With us, this problem has not yet arisen, because while the shellfish offered on the menu are fresh, Italian restaurants in Belgium mainly source their ingredients from the North Sea, where local shellfish are abundant. They are also being imported. In these cases, they usually come from France or the Netherlands. At La Gazzetta restaurant, one of the favorite addresses of Brussels residents, Spaghetti alle vongole It’s only on the menu once a week or every two weeks. However, as the head of the establishment, Angelo Bonifacio, explains to us, it was a deliberate choice with no concern for supply. “We offer fish only once a week, guaranteeing freshness, but also differentiating delight for customers.” However, he admits that he is thinking more and more about incorporating blue crab into his dishes. “I don’t want to give up clams completely, because they have a very specific taste, but I want to support Italy by participating in the eradication of these. Blue crabs that destroy the entire Adriatic coast.

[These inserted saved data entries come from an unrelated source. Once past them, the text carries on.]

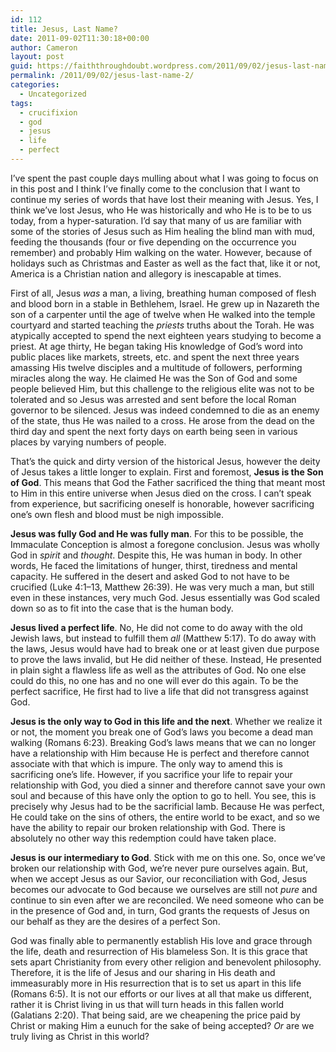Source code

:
 ```yaml
---
id: 112
title: Jesus, Last Name?
date: 2011-09-02T11:30:18+00:00
author: Cameron
layout: post
guid: https://faiththroughdoubt.wordpress.com/2011/09/02/jesus-last-name/
permalink: /2011/09/02/jesus-last-name-2/
categories:
  - Uncategorized
tags:
  - crucifixion
  - god
  - jesus
  - life
  - perfect
---
```

I’ve spent the past couple days mulling about what I was going to focus on in this post and I think I’ve finally come to the conclusion that I want to continue my series of words that have lost their meaning with Jesus. Yes, I think we’ve lost Jesus, who He was historically and who He is to be to us today, from a hyper-saturation. I’d say that many of us are familiar with some of the stories of Jesus such as Him healing the blind man with mud, feeding the thousands (four or five depending on the occurrence you remember) and probably Him walking on the water. However, because of holidays such as Christmas and Easter as well as the fact that, like it or not, America is a Christian nation and allegory is inescapable at times.

First of all, Jesus _was_ a man, a living, breathing human composed of flesh and blood born in a stable in Bethlehem, Israel. He grew up in Nazareth the son of a carpenter until the age of twelve when He walked into the temple courtyard and started teaching the _priests_ truths about the Torah. He was atypically accepted to spend the next eighteen years studying to become a priest. At age thirty, He began taking His knowledge of God’s word into public places like markets, streets, etc. and spent the next three years amassing His twelve disciples and a multitude of followers, performing miracles along the way. He claimed He was the Son of God and some people believed Him, but this challenge to the religious elite was not to be tolerated and so Jesus was arrested and sent before the local Roman governor to be silenced. Jesus was indeed condemned to die as an enemy of the state, thus He was nailed to a cross. He arose from the dead on the third day and spent the next forty days on earth being seen in various places by varying numbers of people.

That’s the quick and dirty version of the historical Jesus, however the deity of Jesus takes a little longer to explain. First and foremost, **Jesus is the Son of God**. This means that God the Father sacrificed the thing that meant most to Him in this entire universe when Jesus died on the cross. I can’t speak from experience, but sacrificing oneself is honorable, however sacrificing one’s own flesh and blood must be nigh impossible.

**Jesus was fully God and He was fully man**. For this to be possible, the Immaculate Conception is almost a foregone conclusion. Jesus was wholly God in _spirit_ and _thought_. Despite this, He was human in body. In other words, He faced the limitations of hunger, thirst, tiredness and mental capacity. He suffered in the desert and asked God to not have to be crucified (Luke 4:1–13, Matthew 26:39). He was very much a man, but still even in these instances, very much God. Jesus essentially was God scaled down so as to fit into the case that is the human body.

**Jesus lived a perfect life**. No, He did not come to do away with the old Jewish laws, but instead to fulfill them _all_ (Matthew 5:17). To do away with the laws, Jesus would have had to break one or at least given due purpose to prove the laws invalid, but He did neither of these. Instead, He presented in plain sight a flawless life as well as the attributes of God. No one else could do this, no one has and no one will ever do this again. To be the perfect sacrifice, He first had to live a life that did not transgress against God.

**Jesus is the only way to God in this life and the next**. Whether we realize it or not, the moment you break one of God’s laws you become a dead man walking (Romans 6:23). Breaking God’s laws means that we can no longer have a relationship with Him because He is perfect and therefore cannot associate with that which is impure. The only way to amend this is sacrificing one’s life. However, if you sacrifice your life to repair your relationship with God, you died a sinner and therefore cannot save your own soul and because of this have only the option to go to hell. You see, this is precisely why Jesus had to be the sacrificial lamb. Because He was perfect, He could take on the sins of others, the entire world to be exact, and so we have the ability to repair our broken relationship with God. There is absolutely no other way this redemption could have taken place.

**Jesus is our intermediary to God**. Stick with me on this one. So, once we’ve broken our relationship with God, we’re never pure ourselves again. But, when we accept Jesus as our Savior, our reconciliation with God, Jesus becomes our advocate to God because we ourselves are still not _pure_ and continue to sin even after we are reconciled. We need someone who can be in the presence of God and, in turn, God grants the requests of Jesus on our behalf as they are the desires of a perfect Son.

God was finally able to permanently establish His love and grace through the life, death and resurrection of His blameless Son. It is this grace that sets apart Christianity from every other religion and benevolent philosophy. Therefore, it is the life of Jesus and our sharing in His death and immeasurably more in His resurrection that is to set us apart in this life (Romans 6:5). It is not our efforts or our lives at all that make us different, rather it is Christ living in us that will turn heads in this fallen world (Galatians 2:20). That being said, are we cheapening the price paid by Christ or making Him a eunuch for the sake of being accepted? _Or_ are we truly living as Christ in this world?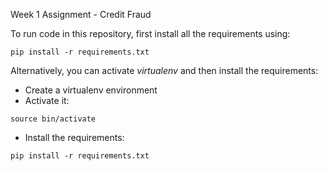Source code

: Week 1 Assignment - Credit Fraud

To run code in this repository, first install all the requirements using:
```commandline
pip install -r requirements.txt
```

Alternatively, you can activate _virtualenv_ and then install the requirements:

- Create a virtualenv environment
- Activate it: 
```commandline
source bin/activate
```
- Install the requirements:
```commandline
pip install -r requirements.txt
```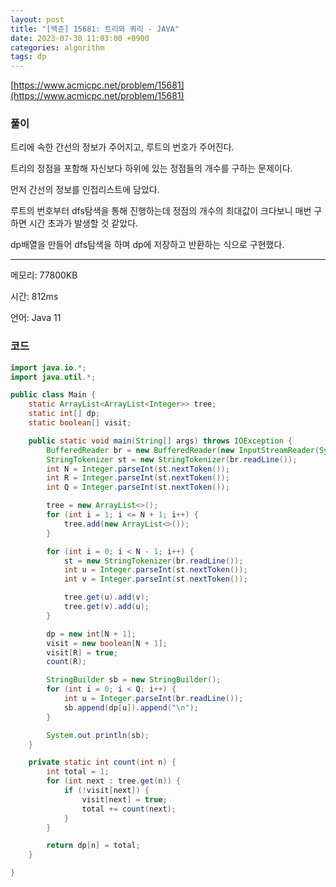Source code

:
 ```yaml
---
layout: post
title: "[백준] 15681: 트리와 쿼리 - JAVA"
date: 2023-07-30 11:03:00 +0900
categories: algorithm
tags: dp
---
```


[https://www.acmicpc.net/problem/15681](https://www.acmicpc.net/problem/15681)

### 풀이

트리에 속한 간선의 정보가 주어지고, 루트의 번호가 주어진다.

트리의 정점을 포함해 자신보다 하위에 있는 정점들의 개수를 구하는 문제이다.

먼저 간선의 정보를 인접리스트에 담았다.

루트의 번호부터 dfs탐색을 통해 진행하는데 정점의 개수의 최대값이 크다보니 매번 구하면 시간 초과가 발생할 것 같았다.

dp배열을 만들어 dfs탐색을 하며 dp에 저장하고 반환하는 식으로 구현했다.

---

메모리: 77800KB

시간: 812ms

언어: Java 11

### 코드

```java
import java.io.*;
import java.util.*;

public class Main {
    static ArrayList<ArrayList<Integer>> tree;
    static int[] dp;
    static boolean[] visit;

    public static void main(String[] args) throws IOException {
        BufferedReader br = new BufferedReader(new InputStreamReader(System.in));
        StringTokenizer st = new StringTokenizer(br.readLine());
        int N = Integer.parseInt(st.nextToken());
        int R = Integer.parseInt(st.nextToken());
        int Q = Integer.parseInt(st.nextToken());

        tree = new ArrayList<>();
        for (int i = 1; i <= N + 1; i++) {
            tree.add(new ArrayList<>());
        }

        for (int i = 0; i < N - 1; i++) {
            st = new StringTokenizer(br.readLine());
            int u = Integer.parseInt(st.nextToken());
            int v = Integer.parseInt(st.nextToken());

            tree.get(u).add(v);
            tree.get(v).add(u);
        }

        dp = new int[N + 1];
        visit = new boolean[N + 1];
        visit[R] = true;
        count(R);

        StringBuilder sb = new StringBuilder();
        for (int i = 0; i < Q; i++) {
            int u = Integer.parseInt(br.readLine());
            sb.append(dp[u]).append("\n");
        }

        System.out.println(sb);
    }

    private static int count(int n) {
        int total = 1;
        for (int next : tree.get(n)) {
            if (!visit[next]) {
                visit[next] = true;
                total += count(next);
            }
        }

        return dp[n] = total;
    }

}
```
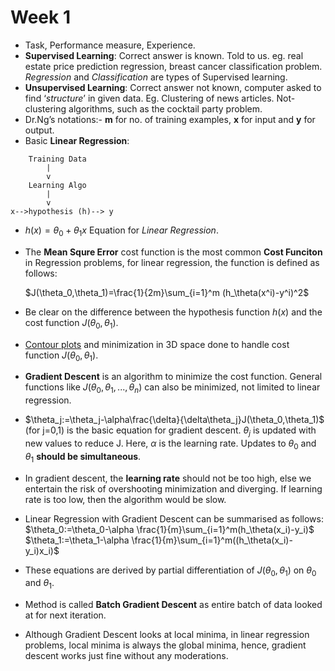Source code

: # Week 1

- Task, Performance measure, Experience.
- **Supervised Learning**: Correct answer is known. Told to us. eg. real estate price prediction regression, breast cancer classification problem. *Regression* and *Classification* are types of Supervised learning. 
- **Unsupervised Learning**: Correct answer not known, computer asked to find ‘*structure*’ in given data. Eg. Clustering of news articles. Not-clustering algorithms, such as the cocktail party problem. 
- Dr.Ng’s notations:- **m** for no. of training examples, **x** for input and **y** for output.
- Basic **Linear Regression**:
```
    Training Data
        |
        v
    Learning Algo
        |
        v
x-->hypothesis (h)--> y
```
- $h(x)=\theta_0+\theta_1x$
Equation for *Linear Regression*.

- The **Mean Squre Error** cost function is the most common **Cost Funciton** in Regression problems, for linear regression, the function is defined as follows:

    $J(\theta_0,\theta_1)=\frac{1}{2m}\sum_{i=1}^m (h_\theta(x^i)-y^i)^2$

- Be clear on the difference between the hypothesis function $h(x)$ and the cost function $J(\theta_0, \theta_1)$.
- [Contour plots](https://en.wikipedia.org/wiki/Contour_line) and minimization in 3D space done to handle cost function $J(\theta_0, \theta_1)$.
  
- **Gradient Descent** is an algorithm to minimize the cost function. General functions like $J(\theta_0,\theta_1,...,\theta_n)$ can also be minimized, not limited to linear regression.
- $\theta_j:=\theta_j-\alpha\frac{\delta}{\delta\theta_j}J(\theta_0,\theta_1)$ (for j=0,1)
is the basic equation for gradient descent. $\theta_j$ is updated with new values to reduce J. Here, $\alpha$ is the learning rate. Updates to $\theta_0$ and $\theta_1$ **should be simultaneous**. 
- In gradient descent, the **learning rate** should not be too high, else we entertain the risk of overshooting minimization and diverging. If learning rate is too low, then the algorithm would be slow.
- Linear Regression with Gradient Descent can be summarised as follows:
  $\theta_0:=\theta_0-\alpha \frac{1}{m}\sum_{i=1}^m(h_\theta(x_i)-y_i)$ 
  $\theta_1:=\theta_1-\alpha \frac{1}{m}\sum_{i=1}^m((h_\theta(x_i)-y_i)x_i)$

- These equations are derived by partial differentiation of $J(\theta_0,\theta_1)$ on $\theta_0$ and $\theta_1$.
- Method is called **Batch Gradient Descent** as entire batch of data looked at for next iteration.
- Although Gradient Descent looks at local minima, in linear regression problems, local minima is always the global minima, hence, gradient descent works just fine without any moderations.

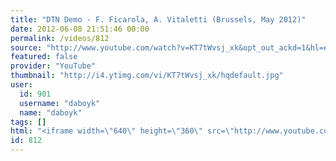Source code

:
 ```yaml
---
title: "DTN Demo - F. Ficarola, A. Vitaletti (Brussels, May 2012)"
date: 2012-06-08 21:51:46 00:00
permalink: /videos/812
source: "http://www.youtube.com/watch?v=KT7tWvsj_xk&opt_out_ackd=1&hl=en&persist_hl=1&gl=US&persist_gl=1&fulldescription=1"
featured: false
provider: "YouTube"
thumbnail: "http://i4.ytimg.com/vi/KT7tWvsj_xk/hqdefault.jpg"
user:
  id: 901
  username: "daboyk"
  name: "daboyk"
tags: []
html: "<iframe width=\"640\" height=\"360\" src=\"http://www.youtube.com/embed/KT7tWvsj_xk?wmode=transparent&fs=1&feature=oembed\" frameborder=\"0\" allowfullscreen></iframe>"
id: 812
---
```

His desire to support Italian restaurants is less because, as he explains to us again: “I have no problem cooking blue crab, but it is still difficult to find it in Belgium. The organization should provide means for the whole of Europe to use these crabs to collectively combat the problems they can cause in the long term. Especially In terms of taste, the blue crab is particularly delicious. For the Italian chef, it is very easy to add value to this product once the meat is well cooked: “You can use it in salads, add it to pasta dishes or make meatballs. The possibilities are many.”